3.1.3. Handling Categorical Variables

One of the main challenges when working with the NHTS dataset is managing categorical variables. For machine learning models (e.g., CatBoost) that can natively process categorical features, these variables were kept in their original form. However, for the linear regression model, categorical variables were transformed using one hot encoding, converting each category into a separate binary variable (for example, transforming the 11 household income levels into 11 binary variables). This approach preserves all information contained in the categories while avoiding incorrect assumptions about the order or distance between them.

In this study, the key categorical variables are HHFAMINC (household income), HH_RACE (race of household respondent), LIF_CYC (life cycle classification), URBRUR (urban or rural location), and HOMEOWN (homeownership status).

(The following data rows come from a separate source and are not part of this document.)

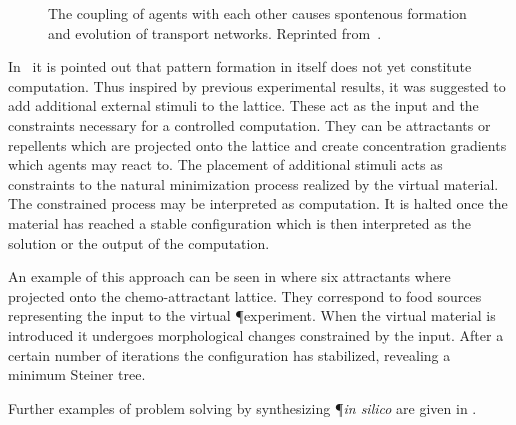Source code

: 			\begin{figure}
				\centering
				
				
				\caption[Multi-agent \P \ - Evolution of agents]{The coupling of agents with each other causes spontenous formation and evolution of transport networks. Reprinted from~\cite{jones2016multi}.}
				\label{fig:agent_evolution}
			\end{figure}

			In~\cite{jones2016multi} it is pointed out that pattern formation in itself does not yet constitute computation. Thus inspired by previous experimental results, it was suggested to add additional external stimuli to the lattice. These act as the input and the constraints necessary for a controlled computation. They can be attractants or repellents which are projected onto the lattice and create concentration gradients which agents may react to. The placement of additional stimuli acts as constraints to the natural minimization process realized by the virtual material. The constrained process may be interpreted as computation. It is halted once the material has reached a stable configuration which is then interpreted as the solution or the output of the computation.

			An example of this approach can be seen in  where six attractants where projected onto the chemo-attractant lattice. They correspond to food sources representing the input to the virtual \P experiment. When the virtual material is introduced it undergoes morphological changes constrained by the input. After a certain number of iterations the configuration has stabilized, revealing a minimum Steiner tree.

			Further examples of problem solving by synthesizing \P \emph{in silico} are given in .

The first three have multiple categories, and their coding schemes are shown in Table 2, Table 3 and Table 4. Table 2 lists the 11 household income categories, Table 3 presents the five race categories, and Table 4 details the 10 life cycle classifications. URBRUR is coded as 1 = Urban and 2 = Rural, and HOMEOWN is coded as 1 = Owned and 2 = Rented.

Table 5 presents descriptive statistics for all variables, with continuous variables reported as means, standard deviations, minimums, and maximums, and categorical variables summarized as counts and percentages.

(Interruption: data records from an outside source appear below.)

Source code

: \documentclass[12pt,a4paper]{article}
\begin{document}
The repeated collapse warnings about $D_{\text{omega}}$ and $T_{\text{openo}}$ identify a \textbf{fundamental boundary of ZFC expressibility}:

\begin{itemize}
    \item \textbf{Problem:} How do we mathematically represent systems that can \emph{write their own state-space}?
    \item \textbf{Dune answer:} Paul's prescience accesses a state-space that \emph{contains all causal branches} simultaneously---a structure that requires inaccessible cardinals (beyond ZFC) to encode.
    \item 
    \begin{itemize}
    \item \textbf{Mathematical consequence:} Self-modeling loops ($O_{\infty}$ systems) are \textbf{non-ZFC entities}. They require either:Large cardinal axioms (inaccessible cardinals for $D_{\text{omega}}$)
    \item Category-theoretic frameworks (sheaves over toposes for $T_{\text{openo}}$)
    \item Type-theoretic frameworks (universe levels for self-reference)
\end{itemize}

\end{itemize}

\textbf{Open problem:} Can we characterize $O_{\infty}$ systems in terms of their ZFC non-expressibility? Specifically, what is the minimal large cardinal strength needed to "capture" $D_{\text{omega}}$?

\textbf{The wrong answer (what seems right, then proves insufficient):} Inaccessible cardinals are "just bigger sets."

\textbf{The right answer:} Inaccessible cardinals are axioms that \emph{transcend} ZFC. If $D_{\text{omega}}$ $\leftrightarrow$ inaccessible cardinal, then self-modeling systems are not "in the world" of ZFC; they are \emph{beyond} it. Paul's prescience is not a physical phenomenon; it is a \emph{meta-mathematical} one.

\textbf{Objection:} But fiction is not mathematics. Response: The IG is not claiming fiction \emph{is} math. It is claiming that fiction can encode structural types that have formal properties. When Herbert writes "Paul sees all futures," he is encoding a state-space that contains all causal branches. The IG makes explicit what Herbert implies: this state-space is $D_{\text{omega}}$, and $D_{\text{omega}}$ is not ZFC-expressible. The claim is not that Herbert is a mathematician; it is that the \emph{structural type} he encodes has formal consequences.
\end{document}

3.2. Phase I: Comparative Benchmarking of Models

The primary objective of Phase I is to identify the modeling approach that offers the best balance between predictive accuracy and interpretability for state-level household trip generation. This study employs three distinct models: linear regression, random forest, and CatBoost. The following section provides a concise description of each model along with its key strengths and limitations.

3.2.1. Linear Regression

Linear regression is one of the most widely used statistical techniques in travel behavior modeling and trip generation analysis because of its simplicity, interpretability, and strong theoretical foundation. Linear regression estimates the relationship between a dependent variable and multiple independent variables by fitting a linear equation to observed data, expressed as

y = β_{0} + β_{1} x_{1} + β_{2} x_{2} + \dots + β_{k} x_{k} + ε

(1)

where

y

is the dependent variable (e.g., household trip generation),

x_{1}, x_{2}, \dots, x_{k}

are the independent variables,

β_{0}

is the intercept,

β_{1}, β_{2}, \dots, β_{k}

are the coefficients, and

ε

is the error term [36,37].

However, linear regression assumes linearity, independence of errors, and homoscedasticity, and it can struggle with multicollinearity among predictors [36]. In addition, it is less capable of capturing complex, nonlinear relationships between variables, which may limit its predictive accuracy when applied to heterogeneous travel behavior patterns [37,38].

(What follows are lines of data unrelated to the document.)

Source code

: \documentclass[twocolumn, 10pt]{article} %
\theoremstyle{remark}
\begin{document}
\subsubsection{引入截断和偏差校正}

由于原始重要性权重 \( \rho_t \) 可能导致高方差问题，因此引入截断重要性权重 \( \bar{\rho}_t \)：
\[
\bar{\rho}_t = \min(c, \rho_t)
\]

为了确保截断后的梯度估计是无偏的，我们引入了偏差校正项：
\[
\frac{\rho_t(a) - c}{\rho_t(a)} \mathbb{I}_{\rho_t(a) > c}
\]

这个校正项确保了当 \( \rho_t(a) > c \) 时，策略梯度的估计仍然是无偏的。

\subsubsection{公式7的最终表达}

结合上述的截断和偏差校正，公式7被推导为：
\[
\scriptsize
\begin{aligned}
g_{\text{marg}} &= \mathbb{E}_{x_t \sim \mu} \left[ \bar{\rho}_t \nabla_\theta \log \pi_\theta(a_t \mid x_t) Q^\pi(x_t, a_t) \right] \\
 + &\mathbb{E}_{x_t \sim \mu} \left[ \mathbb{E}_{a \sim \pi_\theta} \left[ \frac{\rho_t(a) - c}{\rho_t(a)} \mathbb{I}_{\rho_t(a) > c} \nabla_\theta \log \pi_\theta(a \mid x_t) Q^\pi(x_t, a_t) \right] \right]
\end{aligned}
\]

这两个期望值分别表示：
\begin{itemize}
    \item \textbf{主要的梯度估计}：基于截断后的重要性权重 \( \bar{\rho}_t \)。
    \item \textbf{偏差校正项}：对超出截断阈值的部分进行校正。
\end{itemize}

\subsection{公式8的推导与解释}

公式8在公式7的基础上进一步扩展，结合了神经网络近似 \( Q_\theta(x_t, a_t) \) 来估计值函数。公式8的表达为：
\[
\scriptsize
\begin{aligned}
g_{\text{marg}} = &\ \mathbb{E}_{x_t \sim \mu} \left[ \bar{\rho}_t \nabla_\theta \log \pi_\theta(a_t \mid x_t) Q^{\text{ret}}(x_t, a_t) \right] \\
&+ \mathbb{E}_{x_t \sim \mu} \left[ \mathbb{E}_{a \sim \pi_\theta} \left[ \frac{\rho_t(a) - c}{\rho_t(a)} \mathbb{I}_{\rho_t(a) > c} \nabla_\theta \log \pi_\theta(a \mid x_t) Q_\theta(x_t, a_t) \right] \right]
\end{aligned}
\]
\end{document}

In trip generation studies, linear regression is valued for providing easily interpretable coefficients, enabling researchers and policymakers to directly assess the influence of socioeconomic, demographic, and locational variables on travel demand [1]. Its transparency makes it suitable for policy evaluation, as stakeholders can clearly see how changes in explanatory variables may affect travel behavior.

3.2.2. Random Forest

Random forest (RF) is an ensemble learning method that builds multiple decision trees during training and outputs either the mean prediction (for regression) or the majority vote (for classification) of the individual trees [39]. The algorithm uses bootstrap aggregation (bagging) to reduce variance and improve generalization. Each tree is trained on a bootstrap sample of the original dataset, and at each split, a random subset of predictors is considered, which helps to decorrelate the trees. The prediction function for regression can be expressed as

\hat{y} = \frac{1}{B} \sum_{b = 1}^{B} T_{b} (x)

(2)

where

B

is the number of trees, and

T_{b} (x)

is the prediction of the b-th decision tree for input

x

.

Random forest has several advantages, including robustness to overfitting, the ability to model complex, nonlinear relationships, and an inherent measure of variable importance [40]. However, it can be less interpretable compared to simpler models, and performance may decline when extrapolating beyond the range of the training data [41].

3.2.3. Catboost

CatBoost is a gradient boosting algorithm developed by Prokhorenkova et al. (2018) and Dorogush et al. (2018) [27,42] that has attracted growing interest in recent years across diverse domains, including hydrology and flood prediction [24,25]. It is particularly notable for its efficient handling of categorical variables, which allows it to retain valuable information without requiring prior conversion into numerical form.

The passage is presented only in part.